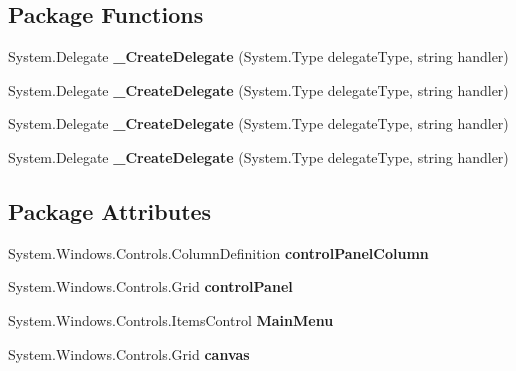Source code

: \subsection*{Package Functions}
\begin{DoxyCompactItemize}
\item 
\mbox{\label{class_teacher_handbook_1_1_main_window_a2cd23d6759ae818c7db481b1efb4bfbd}} 
System.\+Delegate {\bfseries \+\_\+\+Create\+Delegate} (System.\+Type delegate\+Type, string handler)
\item 
\mbox{\label{class_teacher_handbook_1_1_main_window_a2cd23d6759ae818c7db481b1efb4bfbd}} 
System.\+Delegate {\bfseries \+\_\+\+Create\+Delegate} (System.\+Type delegate\+Type, string handler)
\item 
\mbox{\label{class_teacher_handbook_1_1_main_window_a2cd23d6759ae818c7db481b1efb4bfbd}} 
System.\+Delegate {\bfseries \+\_\+\+Create\+Delegate} (System.\+Type delegate\+Type, string handler)
\item 
\mbox{\label{class_teacher_handbook_1_1_main_window_a2cd23d6759ae818c7db481b1efb4bfbd}} 
System.\+Delegate {\bfseries \+\_\+\+Create\+Delegate} (System.\+Type delegate\+Type, string handler)
\end{DoxyCompactItemize}
\subsection*{Package Attributes}
\begin{DoxyCompactItemize}
\item 
\mbox{\label{class_teacher_handbook_1_1_main_window_ac36bb4fc2ccf9ed61ea2705b75aabc15}} 
System.\+Windows.\+Controls.\+Column\+Definition {\bfseries control\+Panel\+Column}
\item 
\mbox{\label{class_teacher_handbook_1_1_main_window_a39fb37d144a6d9efc57fc17b78321a1a}} 
System.\+Windows.\+Controls.\+Grid {\bfseries control\+Panel}
\item 
\mbox{\label{class_teacher_handbook_1_1_main_window_a83a05dbd21ff62a1bb244c1e83c5be54}} 
System.\+Windows.\+Controls.\+Items\+Control {\bfseries Main\+Menu}
\item 
\mbox{\label{class_teacher_handbook_1_1_main_window_a02d103e0b780385b00acf5494c63496a}} 
System.\+Windows.\+Controls.\+Grid {\bfseries canvas}
\end{DoxyCompactItemize}
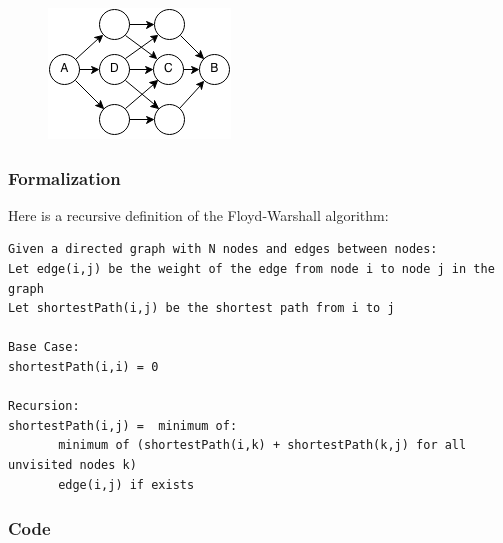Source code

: \documentclass[11pt,oneside]{book}
\makeatletter
\def\maxwidth#1{\ifdim\Gin@nat@width>#1 #1\else\Gin@nat@width\fi}
\makeatother
\begin{document}
\vspace{5px}\begin{figure}[H]\centering
        \includegraphics[width=0.66\maxwidth{\textwidth}]{floydwarshall.png}
        \end{figure}

\subsubsection{Formalization}

Here is a recursive definition of the Floyd-Warshall algorithm:

\begin{lstlisting}
Given a directed graph with N nodes and edges between nodes:
Let edge(i,j) be the weight of the edge from node i to node j in the graph
Let shortestPath(i,j) be the shortest path from i to j

Base Case:
shortestPath(i,i) = 0

Recursion:
shortestPath(i,j) =  minimum of:
       minimum of (shortestPath(i,k) + shortestPath(k,j) for all unvisited nodes k)
       edge(i,j) if exists
\end{lstlisting}

\subsubsection{Code}
\end{document}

» **Your assignment**: Each line in the listing where the word "from" is found is to be copied.

» **Answer to this task**:
Let edge(i,j) be the weight of the edge from node i to node j in the graph
Let shortestPath(i,j) be the shortest path from i to j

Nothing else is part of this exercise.